Scrutinizing SPIRE to Sensibly Strengthen SPIFFE Security
Part I: Methodology
Justin Cappos, Evan Gilman, Matt Moyer, Enrico Schiattarella
tl;dr In this post, we introduce the expected security properties of the SPIFFE Runtime Environment (SPIRE), and discuss show how we can begin to systematically estimate the risk of attacks. We establish a threat model based on common deployment scenarios and show how that model helps us make educated guesses about the likelihood and severity of potential vulnerabilities.
Introduction
A common problem in cloud-based distributed systems is how to authenticate access between components of a system. The Secure Production Identity Framework For Everyone (SPIFFE) enables a service to securely obtain an identity from a trusted SPIFFE provider, giving the service a way to authenticate itself and provides a meaningful basis for service-to-service authorization.

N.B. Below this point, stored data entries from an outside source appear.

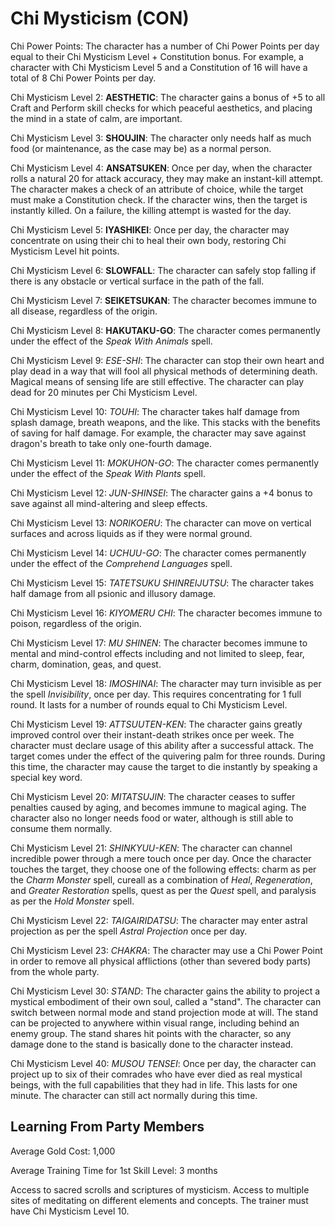 # Chi Mysticism (CON)

Chi Power Points: The character has a number of Chi Power Points per day equal to their Chi Mysticism Level + Constitution bonus. For example, a character with Chi Mysticism Level 5 and a Constitution of 16 will have a total of 8 Chi Power Points per day.

Chi Mysticism Level 2: **AESTHETIC**: The character gains a bonus of +5 to all Craft and Perform skill checks for which peaceful aesthetics, and placing the mind in a state of calm, are important.

Chi Mysticism Level 3: **SHOUJIN**: The character only needs half as much food (or maintenance, as the case may be) as a normal person.

Chi Mysticism Level 4: **ANSATSUKEN**: Once per day, when the character rolls a natural 20 for attack accuracy, they may make an instant-kill attempt. The character makes a check of an attribute of choice, while the target must make a Constitution check. If the character wins, then the target is instantly killed. On a failure, the killing attempt is wasted for the day.

Chi Mysticism Level 5: **IYASHIKEI**: Once per day, the character may concentrate on using their chi to heal their own body, restoring Chi Mysticism Level hit points.

Chi Mysticism Level 6: **SLOWFALL**: The character can safely stop falling if there is any obstacle or vertical surface in the path of the fall.

Chi Mysticism Level 7: **SEIKETSUKAN**: The character becomes immune to all disease, regardless of the origin.

Chi Mysticism Level 8: **HAKUTAKU-GO**: The character comes permanently under the effect of the *Speak With Animals* spell.

Chi Mysticism Level 9: *ESE-SHI*: The character can stop their own heart and play dead in a way that will fool all physical methods of determining death. Magical means of sensing life are still effective. The character can play dead for 20 minutes per Chi Mysticism Level.

Chi Mysticism Level 10: *TOUHI*: The character takes half damage from splash damage, breath weapons, and the like. This stacks with the benefits of saving for half damage. For example, the character may save against dragon's breath to take only one-fourth damage.

Chi Mysticism Level 11: *MOKUHON-GO*: The character comes permanently under the effect of the *Speak With Plants* spell.

Chi Mysticism Level 12: *JUN-SHINSEI*: The character gains a +4 bonus to save against all mind-altering and sleep effects.

Chi Mysticism Level 13: *NORIKOERU*: The character can move on vertical surfaces and across liquids as if they were normal ground.

Chi Mysticism Level 14: *UCHUU-GO*: The character comes permanently under the effect of the *Comprehend Languages* spell.

Chi Mysticism Level 15: *TATETSUKU SHINREIJUTSU*: The character takes half damage from all psionic and illusory damage.

Chi Mysticism Level 16: *KIYOMERU CHI*: The character becomes immune to poison, regardless of the origin.

Chi Mysticism Level 17: *MU SHINEN*: The character becomes immune to mental and mind-control effects including and not limited to sleep, fear, charm, domination, geas, and quest.

Chi Mysticism Level 18: *IMOSHINAI*: The character may turn invisible as per the spell *Invisibility*, once per day. This requires concentrating for 1 full round. It lasts for a number of rounds equal to Chi Mysticism Level.

Chi Mysticism Level 19: *ATTSUUTEN-KEN*: The character gains greatly improved control over their instant-death strikes once per week. The character must declare usage of this ability after a successful attack. The target comes under the effect of the quivering palm for three rounds. During this time, the character may cause the target to die instantly by speaking a special key word.

Chi Mysticism Level 20: *MITATSUJIN*: The character ceases to suffer penalties caused by aging, and becomes immune to magical aging. The character also no longer needs food or water, although is still able to consume them normally.

Chi Mysticism Level 21: *SHINKYUU-KEN*: The character can channel incredible power through a mere touch once per day. Once the character touches the target, they choose one of the following effects: charm as per the *Charm Monster* spell, cureall as a combination of *Heal*, *Regeneration*, and *Greater Restoration* spells, quest as per the *Quest* spell, and paralysis as per the *Hold Monster* spell.

Chi Mysticism Level 22: *TAIGAIRIDATSU*: The character may enter astral projection as per the spell *Astral Projection* once per day.

Chi Mysticism Level 23: *CHAKRA*: The character may use a Chi Power Point in order to remove all physical afflictions (other than severed body parts) from the whole party.

Chi Mysticism Level 30: *STAND*: The character gains the ability to project a mystical embodiment of their own soul, called a "stand". The character can switch between normal mode and stand projection mode at will. The stand can be projected to anywhere within visual range, including behind an enemy group. The stand shares hit points with the character, so any damage done to the stand is basically done to the character instead.

Chi Mysticism Level 40: *MUSOU TENSEI*: Once per day, the character can project up to six of their comrades who have ever died as real mystical beings, with the full capabilities that they had in life. This lasts for one minute. The character can still act normally during this time.

## Learning From Party Members

Average Gold Cost: 1,000

Average Training Time for 1st Skill Level: 3 months

Access to sacred scrolls and scriptures of mysticism. Access to multiple sites of meditating on different elements and concepts. The trainer must have Chi Mysticism Level 10.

We’ve been working to build an understanding of potential security risks in common SPIFFE deployment scenarios. First, we must understand what harm an attacker could inflict. We describe generic attack classes we believe cover many key security properties of a SPIFFE deployment. For example, the security of a SPIFFE deployment requires that a service receive an identity if and only if it has been authorized. This relies on a guarantee that identities cannot be stolen or forged. However, it also means a deployment must be available to issue identities even while under attack.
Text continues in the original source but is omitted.